§ What you should do
Set down exactly the lines below, starting at the one that contains "A young developer" and ending at the one that contains "Talk to me about", with both of those lines included and nothing else.

§ Information shown
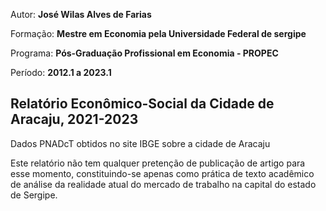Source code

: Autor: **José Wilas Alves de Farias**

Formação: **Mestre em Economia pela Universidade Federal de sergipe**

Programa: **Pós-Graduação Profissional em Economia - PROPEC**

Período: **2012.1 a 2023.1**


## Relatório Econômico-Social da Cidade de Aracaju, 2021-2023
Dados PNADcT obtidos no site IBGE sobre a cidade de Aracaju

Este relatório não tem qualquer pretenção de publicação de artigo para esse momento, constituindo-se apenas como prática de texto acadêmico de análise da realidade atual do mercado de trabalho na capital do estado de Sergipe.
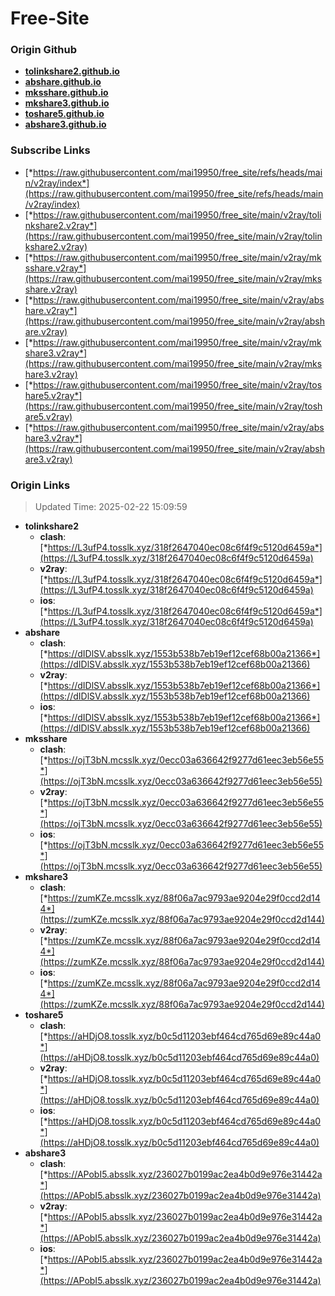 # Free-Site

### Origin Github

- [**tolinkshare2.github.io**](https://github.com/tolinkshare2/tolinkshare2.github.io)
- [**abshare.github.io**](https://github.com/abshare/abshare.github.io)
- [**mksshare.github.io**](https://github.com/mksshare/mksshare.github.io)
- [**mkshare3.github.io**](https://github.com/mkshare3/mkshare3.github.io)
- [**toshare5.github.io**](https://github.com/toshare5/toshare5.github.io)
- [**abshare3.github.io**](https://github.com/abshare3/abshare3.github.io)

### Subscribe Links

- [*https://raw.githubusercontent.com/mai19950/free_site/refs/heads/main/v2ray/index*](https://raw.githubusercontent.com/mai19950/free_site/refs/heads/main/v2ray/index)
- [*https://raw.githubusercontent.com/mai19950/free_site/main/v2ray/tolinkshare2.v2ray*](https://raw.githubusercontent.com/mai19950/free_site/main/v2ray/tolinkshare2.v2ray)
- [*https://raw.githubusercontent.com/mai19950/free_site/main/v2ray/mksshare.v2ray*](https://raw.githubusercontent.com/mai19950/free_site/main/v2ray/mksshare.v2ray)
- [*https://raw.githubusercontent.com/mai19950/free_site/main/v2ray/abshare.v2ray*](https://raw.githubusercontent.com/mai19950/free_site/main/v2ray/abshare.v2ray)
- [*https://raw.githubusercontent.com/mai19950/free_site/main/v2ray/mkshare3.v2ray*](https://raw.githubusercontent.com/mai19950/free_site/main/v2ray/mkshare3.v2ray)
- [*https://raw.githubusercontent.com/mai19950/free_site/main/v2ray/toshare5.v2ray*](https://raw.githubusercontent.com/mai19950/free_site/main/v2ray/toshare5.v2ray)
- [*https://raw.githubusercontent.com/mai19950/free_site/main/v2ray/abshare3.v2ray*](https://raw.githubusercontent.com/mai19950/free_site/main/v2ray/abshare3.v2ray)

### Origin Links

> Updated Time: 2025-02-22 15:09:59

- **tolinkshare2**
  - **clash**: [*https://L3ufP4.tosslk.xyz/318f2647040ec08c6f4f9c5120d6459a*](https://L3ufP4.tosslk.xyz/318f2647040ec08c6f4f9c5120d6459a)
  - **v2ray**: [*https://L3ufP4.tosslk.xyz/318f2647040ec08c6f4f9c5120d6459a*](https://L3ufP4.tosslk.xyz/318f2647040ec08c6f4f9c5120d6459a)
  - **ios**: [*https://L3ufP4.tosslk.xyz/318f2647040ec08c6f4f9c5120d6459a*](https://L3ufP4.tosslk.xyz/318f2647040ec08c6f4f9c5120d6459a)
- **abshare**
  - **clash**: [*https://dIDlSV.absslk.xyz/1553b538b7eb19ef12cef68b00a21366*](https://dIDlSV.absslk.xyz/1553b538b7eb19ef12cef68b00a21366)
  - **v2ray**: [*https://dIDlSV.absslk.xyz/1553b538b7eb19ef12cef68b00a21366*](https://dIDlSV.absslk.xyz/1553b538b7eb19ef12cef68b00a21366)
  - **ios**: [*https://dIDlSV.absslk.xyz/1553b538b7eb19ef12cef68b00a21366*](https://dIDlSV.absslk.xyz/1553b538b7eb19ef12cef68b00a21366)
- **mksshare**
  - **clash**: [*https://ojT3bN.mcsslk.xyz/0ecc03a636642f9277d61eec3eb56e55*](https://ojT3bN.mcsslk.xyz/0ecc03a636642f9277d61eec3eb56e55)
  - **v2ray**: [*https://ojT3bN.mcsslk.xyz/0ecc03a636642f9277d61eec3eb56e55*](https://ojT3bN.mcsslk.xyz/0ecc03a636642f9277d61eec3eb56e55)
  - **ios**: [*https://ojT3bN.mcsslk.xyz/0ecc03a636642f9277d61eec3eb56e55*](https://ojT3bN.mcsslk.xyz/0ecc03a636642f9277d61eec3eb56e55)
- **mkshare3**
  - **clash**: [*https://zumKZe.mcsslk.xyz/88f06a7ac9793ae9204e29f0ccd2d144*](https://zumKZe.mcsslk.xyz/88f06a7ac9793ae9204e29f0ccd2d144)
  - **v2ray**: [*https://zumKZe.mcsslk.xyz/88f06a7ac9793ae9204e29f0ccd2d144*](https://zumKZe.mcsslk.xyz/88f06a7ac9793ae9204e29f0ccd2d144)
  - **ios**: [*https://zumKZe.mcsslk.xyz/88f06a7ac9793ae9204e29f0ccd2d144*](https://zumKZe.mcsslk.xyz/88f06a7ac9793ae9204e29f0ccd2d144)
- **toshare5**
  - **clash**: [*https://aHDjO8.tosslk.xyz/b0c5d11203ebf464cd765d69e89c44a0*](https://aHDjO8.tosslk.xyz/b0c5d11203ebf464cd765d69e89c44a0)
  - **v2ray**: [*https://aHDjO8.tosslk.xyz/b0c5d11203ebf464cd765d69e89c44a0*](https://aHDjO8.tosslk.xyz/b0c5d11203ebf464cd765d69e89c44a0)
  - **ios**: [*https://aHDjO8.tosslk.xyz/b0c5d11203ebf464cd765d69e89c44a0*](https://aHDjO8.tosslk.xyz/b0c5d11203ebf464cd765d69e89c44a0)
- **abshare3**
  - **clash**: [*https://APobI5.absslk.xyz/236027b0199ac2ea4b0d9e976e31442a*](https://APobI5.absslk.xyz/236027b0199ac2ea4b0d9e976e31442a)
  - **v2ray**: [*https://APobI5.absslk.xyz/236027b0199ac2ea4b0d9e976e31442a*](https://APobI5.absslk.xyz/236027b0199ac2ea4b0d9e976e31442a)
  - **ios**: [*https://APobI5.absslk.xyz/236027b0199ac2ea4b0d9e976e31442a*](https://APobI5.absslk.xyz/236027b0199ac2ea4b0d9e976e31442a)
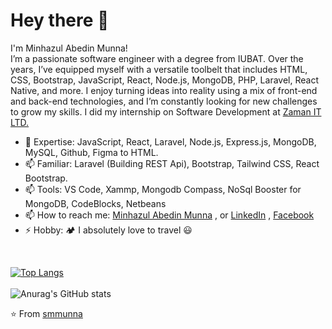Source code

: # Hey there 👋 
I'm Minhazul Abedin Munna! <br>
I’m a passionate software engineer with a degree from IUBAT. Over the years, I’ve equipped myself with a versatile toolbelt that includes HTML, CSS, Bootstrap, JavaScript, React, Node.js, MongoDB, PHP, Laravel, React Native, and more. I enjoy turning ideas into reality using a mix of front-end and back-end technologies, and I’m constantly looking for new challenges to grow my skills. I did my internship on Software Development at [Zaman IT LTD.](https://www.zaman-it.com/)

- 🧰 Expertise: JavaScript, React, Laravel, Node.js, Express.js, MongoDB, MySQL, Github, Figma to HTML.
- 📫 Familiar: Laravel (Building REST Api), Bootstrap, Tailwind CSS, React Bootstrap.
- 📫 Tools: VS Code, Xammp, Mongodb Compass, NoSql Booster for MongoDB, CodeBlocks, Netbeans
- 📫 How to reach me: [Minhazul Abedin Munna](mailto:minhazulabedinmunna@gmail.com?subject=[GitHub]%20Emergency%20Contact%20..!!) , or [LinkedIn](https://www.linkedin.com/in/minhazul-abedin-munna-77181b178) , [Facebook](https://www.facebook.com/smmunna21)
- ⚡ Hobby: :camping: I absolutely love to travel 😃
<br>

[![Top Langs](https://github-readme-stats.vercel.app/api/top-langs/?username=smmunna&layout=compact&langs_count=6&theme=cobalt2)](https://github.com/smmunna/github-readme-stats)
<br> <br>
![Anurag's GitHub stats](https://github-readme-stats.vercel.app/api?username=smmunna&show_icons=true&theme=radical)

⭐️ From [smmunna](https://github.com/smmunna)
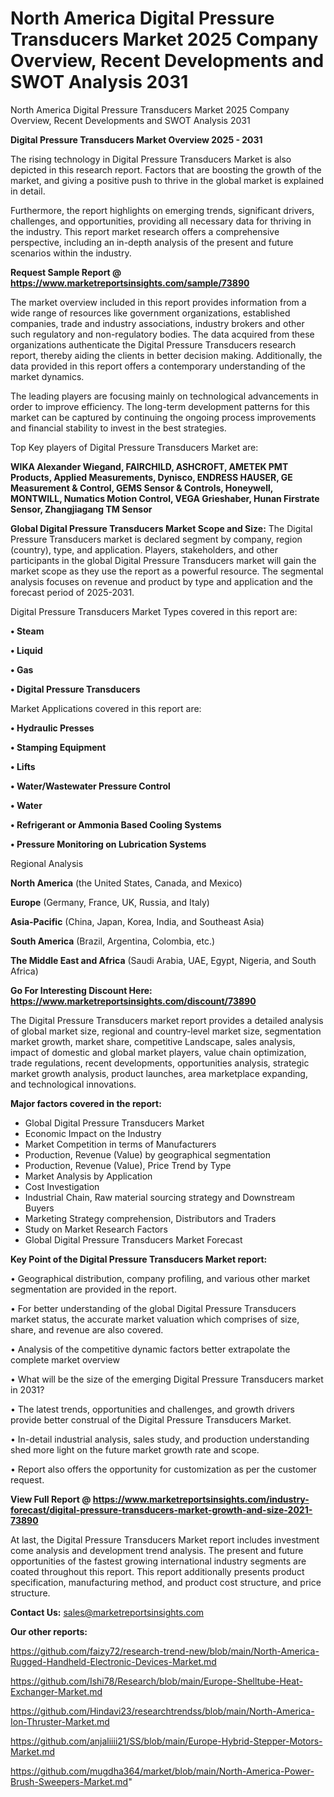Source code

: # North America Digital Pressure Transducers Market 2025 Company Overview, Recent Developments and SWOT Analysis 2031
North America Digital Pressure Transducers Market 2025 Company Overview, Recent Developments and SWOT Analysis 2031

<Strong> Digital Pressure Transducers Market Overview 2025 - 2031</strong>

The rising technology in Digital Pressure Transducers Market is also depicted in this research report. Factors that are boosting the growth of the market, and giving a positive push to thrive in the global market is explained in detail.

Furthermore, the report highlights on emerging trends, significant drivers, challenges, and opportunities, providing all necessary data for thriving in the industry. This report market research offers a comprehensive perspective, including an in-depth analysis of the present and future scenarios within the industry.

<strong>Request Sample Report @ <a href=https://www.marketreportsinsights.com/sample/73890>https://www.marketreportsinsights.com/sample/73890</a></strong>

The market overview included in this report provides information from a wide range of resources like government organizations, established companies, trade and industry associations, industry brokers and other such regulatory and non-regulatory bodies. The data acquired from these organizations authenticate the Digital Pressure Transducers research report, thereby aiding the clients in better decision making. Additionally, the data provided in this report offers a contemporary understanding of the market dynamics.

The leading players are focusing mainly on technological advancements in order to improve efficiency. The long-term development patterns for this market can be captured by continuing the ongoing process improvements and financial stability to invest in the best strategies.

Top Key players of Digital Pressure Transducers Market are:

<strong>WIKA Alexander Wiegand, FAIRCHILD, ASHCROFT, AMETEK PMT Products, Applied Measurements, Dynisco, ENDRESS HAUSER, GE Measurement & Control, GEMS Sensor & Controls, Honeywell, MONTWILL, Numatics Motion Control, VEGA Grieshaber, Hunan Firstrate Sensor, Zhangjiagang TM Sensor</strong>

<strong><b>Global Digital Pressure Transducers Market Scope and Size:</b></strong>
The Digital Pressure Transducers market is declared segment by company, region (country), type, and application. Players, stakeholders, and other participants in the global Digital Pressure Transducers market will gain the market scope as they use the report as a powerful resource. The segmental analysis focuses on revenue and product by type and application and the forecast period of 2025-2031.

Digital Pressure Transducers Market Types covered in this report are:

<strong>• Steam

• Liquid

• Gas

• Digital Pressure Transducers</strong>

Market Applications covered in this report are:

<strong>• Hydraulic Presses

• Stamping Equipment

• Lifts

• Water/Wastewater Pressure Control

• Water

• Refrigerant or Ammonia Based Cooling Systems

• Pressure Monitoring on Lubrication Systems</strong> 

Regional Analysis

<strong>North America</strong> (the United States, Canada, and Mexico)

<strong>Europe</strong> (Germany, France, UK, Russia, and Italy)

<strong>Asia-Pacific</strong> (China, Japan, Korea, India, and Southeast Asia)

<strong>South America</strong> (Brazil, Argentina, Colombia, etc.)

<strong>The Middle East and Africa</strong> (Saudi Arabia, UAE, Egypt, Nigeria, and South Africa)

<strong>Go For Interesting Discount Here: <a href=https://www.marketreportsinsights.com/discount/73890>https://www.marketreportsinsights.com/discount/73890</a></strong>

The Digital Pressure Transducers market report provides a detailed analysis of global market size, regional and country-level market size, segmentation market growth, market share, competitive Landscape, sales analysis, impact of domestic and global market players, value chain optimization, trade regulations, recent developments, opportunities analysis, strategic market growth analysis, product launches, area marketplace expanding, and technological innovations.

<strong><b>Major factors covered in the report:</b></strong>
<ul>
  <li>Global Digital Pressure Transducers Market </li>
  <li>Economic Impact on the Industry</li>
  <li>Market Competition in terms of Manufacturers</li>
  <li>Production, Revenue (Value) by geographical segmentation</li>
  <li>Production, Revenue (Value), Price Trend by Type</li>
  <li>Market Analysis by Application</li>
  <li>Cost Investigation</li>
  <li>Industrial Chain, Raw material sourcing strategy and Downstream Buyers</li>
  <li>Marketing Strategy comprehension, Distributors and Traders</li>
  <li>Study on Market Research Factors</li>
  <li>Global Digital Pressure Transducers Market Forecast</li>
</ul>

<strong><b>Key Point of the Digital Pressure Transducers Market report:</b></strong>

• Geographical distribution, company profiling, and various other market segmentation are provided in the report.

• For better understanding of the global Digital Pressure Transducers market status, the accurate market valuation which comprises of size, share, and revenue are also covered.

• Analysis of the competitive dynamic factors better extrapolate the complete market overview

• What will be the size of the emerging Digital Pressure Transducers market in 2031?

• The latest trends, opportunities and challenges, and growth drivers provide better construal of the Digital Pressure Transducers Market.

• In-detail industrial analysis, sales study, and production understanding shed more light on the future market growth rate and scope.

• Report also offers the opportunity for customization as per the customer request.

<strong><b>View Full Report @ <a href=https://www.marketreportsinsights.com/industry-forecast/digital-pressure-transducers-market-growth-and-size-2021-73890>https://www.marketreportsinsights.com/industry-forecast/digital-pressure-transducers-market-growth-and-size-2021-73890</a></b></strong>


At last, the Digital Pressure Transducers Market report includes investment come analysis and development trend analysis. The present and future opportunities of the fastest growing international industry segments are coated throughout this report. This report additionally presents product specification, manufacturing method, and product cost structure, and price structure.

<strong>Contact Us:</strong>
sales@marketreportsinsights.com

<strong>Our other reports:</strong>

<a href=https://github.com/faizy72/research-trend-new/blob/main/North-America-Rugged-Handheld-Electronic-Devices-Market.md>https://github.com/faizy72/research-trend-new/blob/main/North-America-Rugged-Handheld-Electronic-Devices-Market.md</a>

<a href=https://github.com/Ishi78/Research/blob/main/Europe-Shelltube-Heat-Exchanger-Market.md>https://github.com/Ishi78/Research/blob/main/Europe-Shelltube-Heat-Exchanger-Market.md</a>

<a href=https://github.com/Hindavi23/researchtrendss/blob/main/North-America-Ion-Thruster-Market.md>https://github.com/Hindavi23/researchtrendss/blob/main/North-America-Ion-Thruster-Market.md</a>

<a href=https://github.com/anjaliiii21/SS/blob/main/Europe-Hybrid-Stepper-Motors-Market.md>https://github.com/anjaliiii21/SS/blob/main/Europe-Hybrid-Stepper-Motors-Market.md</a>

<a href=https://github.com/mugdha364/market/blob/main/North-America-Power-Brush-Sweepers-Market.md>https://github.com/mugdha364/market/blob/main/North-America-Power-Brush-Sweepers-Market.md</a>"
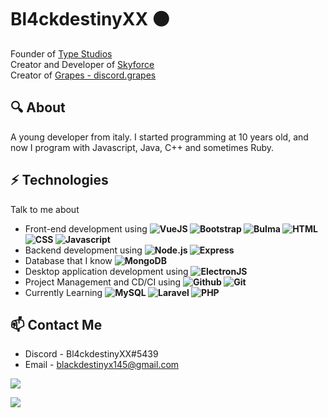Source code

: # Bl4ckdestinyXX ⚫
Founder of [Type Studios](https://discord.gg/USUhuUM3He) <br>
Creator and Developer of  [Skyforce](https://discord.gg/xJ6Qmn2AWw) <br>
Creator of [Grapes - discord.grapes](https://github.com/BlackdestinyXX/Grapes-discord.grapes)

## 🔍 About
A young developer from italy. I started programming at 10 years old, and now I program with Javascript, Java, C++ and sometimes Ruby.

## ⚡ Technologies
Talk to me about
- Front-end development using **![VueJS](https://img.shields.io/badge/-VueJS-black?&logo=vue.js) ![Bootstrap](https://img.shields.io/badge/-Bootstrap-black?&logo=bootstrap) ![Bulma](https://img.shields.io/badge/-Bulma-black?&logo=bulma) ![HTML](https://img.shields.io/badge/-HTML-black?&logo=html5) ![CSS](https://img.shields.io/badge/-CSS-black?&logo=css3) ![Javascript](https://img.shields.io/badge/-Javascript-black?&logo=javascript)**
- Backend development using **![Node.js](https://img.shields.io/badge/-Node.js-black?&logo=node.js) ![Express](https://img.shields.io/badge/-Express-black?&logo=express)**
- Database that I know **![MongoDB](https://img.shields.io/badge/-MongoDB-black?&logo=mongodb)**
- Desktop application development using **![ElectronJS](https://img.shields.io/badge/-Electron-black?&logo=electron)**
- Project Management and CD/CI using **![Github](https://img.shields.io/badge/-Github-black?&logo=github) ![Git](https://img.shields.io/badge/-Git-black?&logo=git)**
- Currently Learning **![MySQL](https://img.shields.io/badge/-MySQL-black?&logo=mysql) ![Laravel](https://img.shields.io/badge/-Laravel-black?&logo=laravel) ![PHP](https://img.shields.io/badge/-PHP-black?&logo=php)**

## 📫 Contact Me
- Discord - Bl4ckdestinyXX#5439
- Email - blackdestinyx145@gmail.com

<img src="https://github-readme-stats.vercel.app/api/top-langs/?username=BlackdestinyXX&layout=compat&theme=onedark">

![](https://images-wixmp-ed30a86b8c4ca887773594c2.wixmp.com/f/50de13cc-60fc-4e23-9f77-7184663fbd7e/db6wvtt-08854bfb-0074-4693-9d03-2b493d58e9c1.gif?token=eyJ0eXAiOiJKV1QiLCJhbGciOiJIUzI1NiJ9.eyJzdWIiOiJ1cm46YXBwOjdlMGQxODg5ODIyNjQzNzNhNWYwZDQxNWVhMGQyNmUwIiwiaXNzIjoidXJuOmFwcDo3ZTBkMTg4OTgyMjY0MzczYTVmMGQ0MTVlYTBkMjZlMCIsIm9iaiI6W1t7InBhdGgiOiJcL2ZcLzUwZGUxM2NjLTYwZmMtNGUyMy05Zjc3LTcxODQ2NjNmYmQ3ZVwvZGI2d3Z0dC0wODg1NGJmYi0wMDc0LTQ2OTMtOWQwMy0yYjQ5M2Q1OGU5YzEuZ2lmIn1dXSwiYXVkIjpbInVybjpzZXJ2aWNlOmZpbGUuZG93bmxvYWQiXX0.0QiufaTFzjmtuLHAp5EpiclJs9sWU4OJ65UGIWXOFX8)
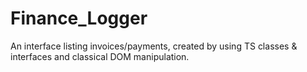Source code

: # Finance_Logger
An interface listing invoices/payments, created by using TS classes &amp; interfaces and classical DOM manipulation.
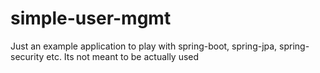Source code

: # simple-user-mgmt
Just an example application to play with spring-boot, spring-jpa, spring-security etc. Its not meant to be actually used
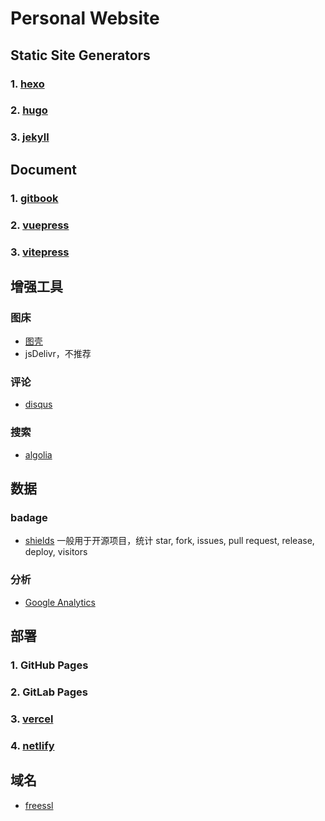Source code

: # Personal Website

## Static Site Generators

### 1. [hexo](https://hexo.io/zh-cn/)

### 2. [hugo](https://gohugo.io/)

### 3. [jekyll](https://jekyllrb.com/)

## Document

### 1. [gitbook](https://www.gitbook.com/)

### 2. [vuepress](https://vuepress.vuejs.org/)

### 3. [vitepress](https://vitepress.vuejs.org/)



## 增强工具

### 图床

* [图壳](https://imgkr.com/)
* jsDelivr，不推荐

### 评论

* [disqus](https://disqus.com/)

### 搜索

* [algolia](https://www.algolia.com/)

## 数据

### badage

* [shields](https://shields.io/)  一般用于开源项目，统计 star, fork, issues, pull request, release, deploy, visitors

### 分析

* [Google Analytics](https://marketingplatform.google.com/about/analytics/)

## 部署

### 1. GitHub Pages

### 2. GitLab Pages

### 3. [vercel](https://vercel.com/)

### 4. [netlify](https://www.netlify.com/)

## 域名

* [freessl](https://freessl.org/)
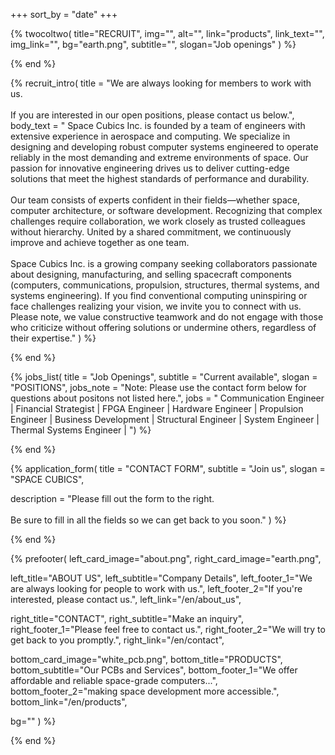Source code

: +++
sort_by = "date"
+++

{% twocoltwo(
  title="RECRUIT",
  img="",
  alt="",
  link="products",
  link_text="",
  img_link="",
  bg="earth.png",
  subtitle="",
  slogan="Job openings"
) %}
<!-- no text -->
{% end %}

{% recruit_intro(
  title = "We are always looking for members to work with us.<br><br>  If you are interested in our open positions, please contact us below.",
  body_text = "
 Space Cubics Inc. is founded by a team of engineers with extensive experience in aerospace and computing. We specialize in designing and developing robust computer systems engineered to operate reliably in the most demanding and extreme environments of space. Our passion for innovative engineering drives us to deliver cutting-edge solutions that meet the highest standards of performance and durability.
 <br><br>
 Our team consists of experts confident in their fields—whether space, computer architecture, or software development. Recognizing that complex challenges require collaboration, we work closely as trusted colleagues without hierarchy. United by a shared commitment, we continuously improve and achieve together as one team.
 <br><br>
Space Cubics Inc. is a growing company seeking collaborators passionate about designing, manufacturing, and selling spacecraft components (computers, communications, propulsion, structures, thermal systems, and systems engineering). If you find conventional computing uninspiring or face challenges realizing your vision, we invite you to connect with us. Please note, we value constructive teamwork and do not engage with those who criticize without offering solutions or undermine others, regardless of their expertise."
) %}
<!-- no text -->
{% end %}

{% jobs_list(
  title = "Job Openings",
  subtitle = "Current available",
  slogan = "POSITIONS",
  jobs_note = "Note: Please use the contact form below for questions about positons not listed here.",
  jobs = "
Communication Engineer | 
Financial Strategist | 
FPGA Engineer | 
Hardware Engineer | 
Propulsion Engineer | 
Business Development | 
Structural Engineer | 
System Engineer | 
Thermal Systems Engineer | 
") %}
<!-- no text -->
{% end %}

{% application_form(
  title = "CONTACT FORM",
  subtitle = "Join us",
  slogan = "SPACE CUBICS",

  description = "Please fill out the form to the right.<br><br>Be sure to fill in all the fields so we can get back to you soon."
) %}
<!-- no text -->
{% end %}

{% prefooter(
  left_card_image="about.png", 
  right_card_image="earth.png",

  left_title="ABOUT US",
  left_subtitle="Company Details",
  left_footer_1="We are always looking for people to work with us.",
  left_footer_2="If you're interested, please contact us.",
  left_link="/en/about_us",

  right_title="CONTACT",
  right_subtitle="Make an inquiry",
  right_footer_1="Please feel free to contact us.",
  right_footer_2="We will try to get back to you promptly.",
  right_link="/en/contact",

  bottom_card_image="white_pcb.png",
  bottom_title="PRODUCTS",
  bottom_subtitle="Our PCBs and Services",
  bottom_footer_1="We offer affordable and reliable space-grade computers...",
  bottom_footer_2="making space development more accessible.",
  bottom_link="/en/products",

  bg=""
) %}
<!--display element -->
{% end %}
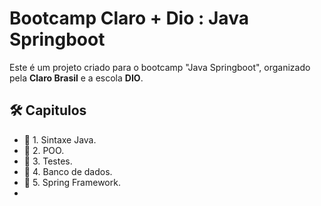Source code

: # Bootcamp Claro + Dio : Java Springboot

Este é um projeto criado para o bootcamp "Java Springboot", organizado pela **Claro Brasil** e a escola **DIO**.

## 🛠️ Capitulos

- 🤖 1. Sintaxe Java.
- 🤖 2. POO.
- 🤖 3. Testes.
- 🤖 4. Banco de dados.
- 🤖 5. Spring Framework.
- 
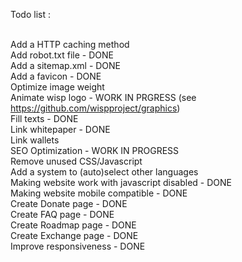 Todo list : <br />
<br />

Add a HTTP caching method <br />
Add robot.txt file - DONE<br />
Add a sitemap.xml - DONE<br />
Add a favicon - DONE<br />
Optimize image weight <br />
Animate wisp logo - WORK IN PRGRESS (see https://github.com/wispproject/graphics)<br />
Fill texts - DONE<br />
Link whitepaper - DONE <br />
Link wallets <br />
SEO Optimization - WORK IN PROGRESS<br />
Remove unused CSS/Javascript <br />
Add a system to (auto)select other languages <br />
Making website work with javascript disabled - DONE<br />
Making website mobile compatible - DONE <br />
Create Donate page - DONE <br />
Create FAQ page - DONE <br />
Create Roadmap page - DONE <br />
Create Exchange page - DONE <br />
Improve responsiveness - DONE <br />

§ Result below
A young developer from italy. I started programming at 10 years old, and now I program with Javascript, Java, C++ and sometimes Ruby.

## ⚡ Technologies
Talk to me about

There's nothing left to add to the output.